Schematic of the standing surface acoustic waves (SSAWs)-based sorter excited by focused interdigital transducers (FIDTs) (credit: Liqiang Ren et al./Lab on a Chip)

Microfluidic cell sorters are a promising new tool for single cell sequencing, rare cell isolation, and drug screening. However, many of them operate at only a few hundred cells per second, far too slow to compete with commercial devices that operate on the order of tens of thousands of operations per second. The Penn State system can sort about 3,000 cells per second, with the potential to sort more than 13,000 cells per second.

The speed is generated by using focused transducers to create standing surface acoustic waves (SSAWs). When the waves are not focused, the acoustic field spreads out, slowing the sorting process. The narrow field allows the sorting to take place at high speed while gently manipulating individual cells.

“Our high-throughput acoustic cell sorter is expected to maintain cell integrity by preserving not only high viability, but also other cellular features such as gene expression, post translational modification, and cell function,” said Huang.

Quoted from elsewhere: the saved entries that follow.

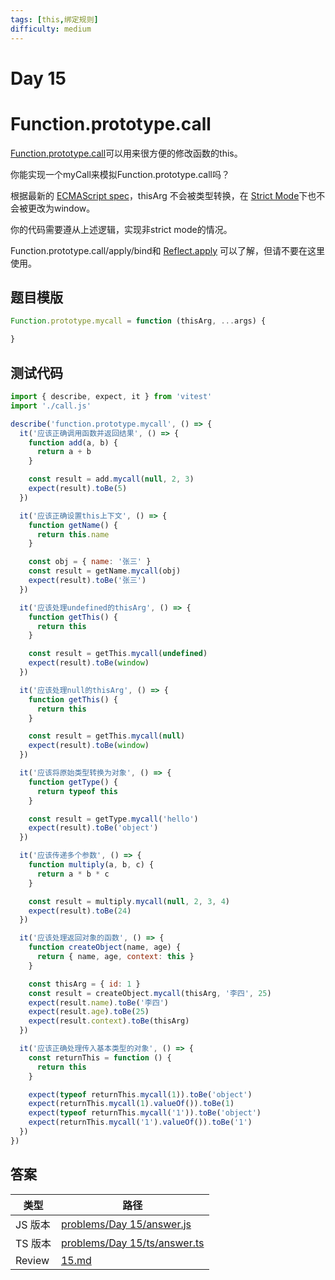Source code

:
 ```yaml
---
tags: [this,绑定规则]
difficulty: medium
---
```


# Day 15

# Function.prototype.call

[Function.prototype.call](https://tc39.es/ecma262/#sec-function.prototype.call)可以用来很方便的修改函数的this。

你能实现一个myCall来模拟Function.prototype.call吗？

根据最新的 [ECMAScript spec](https://tc39.es/ecma262/#sec-function.prototype.call)，thisArg 不会被类型转换，在 [Strict Mode](https://developer.mozilla.org/en-US/docs/Web/JavaScript/Reference/Strict_mode)下也不会被更改为window。

你的代码需要遵从上述逻辑，实现非strict mode的情况。

Function.prototype.call/apply/bind和 [Reflect.apply](https://developer.mozilla.org/zh-CN/docs/Web/JavaScript/Reference/Global_Objects/Reflect/apply) 可以了解，但请不要在这里使用。

## 题目模版

```js
Function.prototype.mycall = function (thisArg, ...args) {

}
```

## 测试代码

```js
import { describe, expect, it } from 'vitest'
import './call.js'

describe('function.prototype.mycall', () => {
  it('应该正确调用函数并返回结果', () => {
    function add(a, b) {
      return a + b
    }

    const result = add.mycall(null, 2, 3)
    expect(result).toBe(5)
  })

  it('应该正确设置this上下文', () => {
    function getName() {
      return this.name
    }

    const obj = { name: '张三' }
    const result = getName.mycall(obj)
    expect(result).toBe('张三')
  })

  it('应该处理undefined的thisArg', () => {
    function getThis() {
      return this
    }

    const result = getThis.mycall(undefined)
    expect(result).toBe(window)
  })

  it('应该处理null的thisArg', () => {
    function getThis() {
      return this
    }

    const result = getThis.mycall(null)
    expect(result).toBe(window)
  })

  it('应该将原始类型转换为对象', () => {
    function getType() {
      return typeof this
    }

    const result = getType.mycall('hello')
    expect(result).toBe('object')
  })

  it('应该传递多个参数', () => {
    function multiply(a, b, c) {
      return a * b * c
    }

    const result = multiply.mycall(null, 2, 3, 4)
    expect(result).toBe(24)
  })

  it('应该处理返回对象的函数', () => {
    function createObject(name, age) {
      return { name, age, context: this }
    }

    const thisArg = { id: 1 }
    const result = createObject.mycall(thisArg, '李四', 25)
    expect(result.name).toBe('李四')
    expect(result.age).toBe(25)
    expect(result.context).toBe(thisArg)
  })

  it('应该正确处理传入基本类型的对象', () => {
    const returnThis = function () {
      return this
    }

    expect(typeof returnThis.mycall(1)).toBe('object')
    expect(returnThis.mycall(1).valueOf()).toBe(1)
    expect(typeof returnThis.mycall('1')).toBe('object')
    expect(returnThis.mycall('1').valueOf()).toBe('1')
  })
})

```

## 答案

| 类型    | 路径                                                                                                                      |
| ------- | ------------------------------------------------------------------------------------------------------------------------- |
| JS 版本 | [problems/Day 15/answer.js](https://github.com/506-FETL/one-question-per-day/blob/main/problems/Day%2015/answer.js)       |
| TS 版本 | [problems/Day 15/ts/answer.ts](https://github.com/506-FETL/one-question-per-day/blob/main/problems/Day%2015/ts/answer.ts) |
| Review  | [15.md](/review/15)                                                                                                       |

“The acoustic power intensity and frequency used in our device are in a similar range as those used in ultrasonic imaging, which has proven to be extremely safe for health monitoring, even during various stages of pregnancy. With the gentle nature of low-power acoustic waves, I believe that our device has the best chance in preserving cell integrity, even for fragile, sensitive cells. Such an ability is important for numerous applications such as animal reproduction, cell immunotherapy and biological research.”

Because the device is built on a lab-on-a chip system, it is both compact and inexpensive — about the size and cost of a cell phone in its current configuration. With the addition of optics, the device would still be only as large as a book.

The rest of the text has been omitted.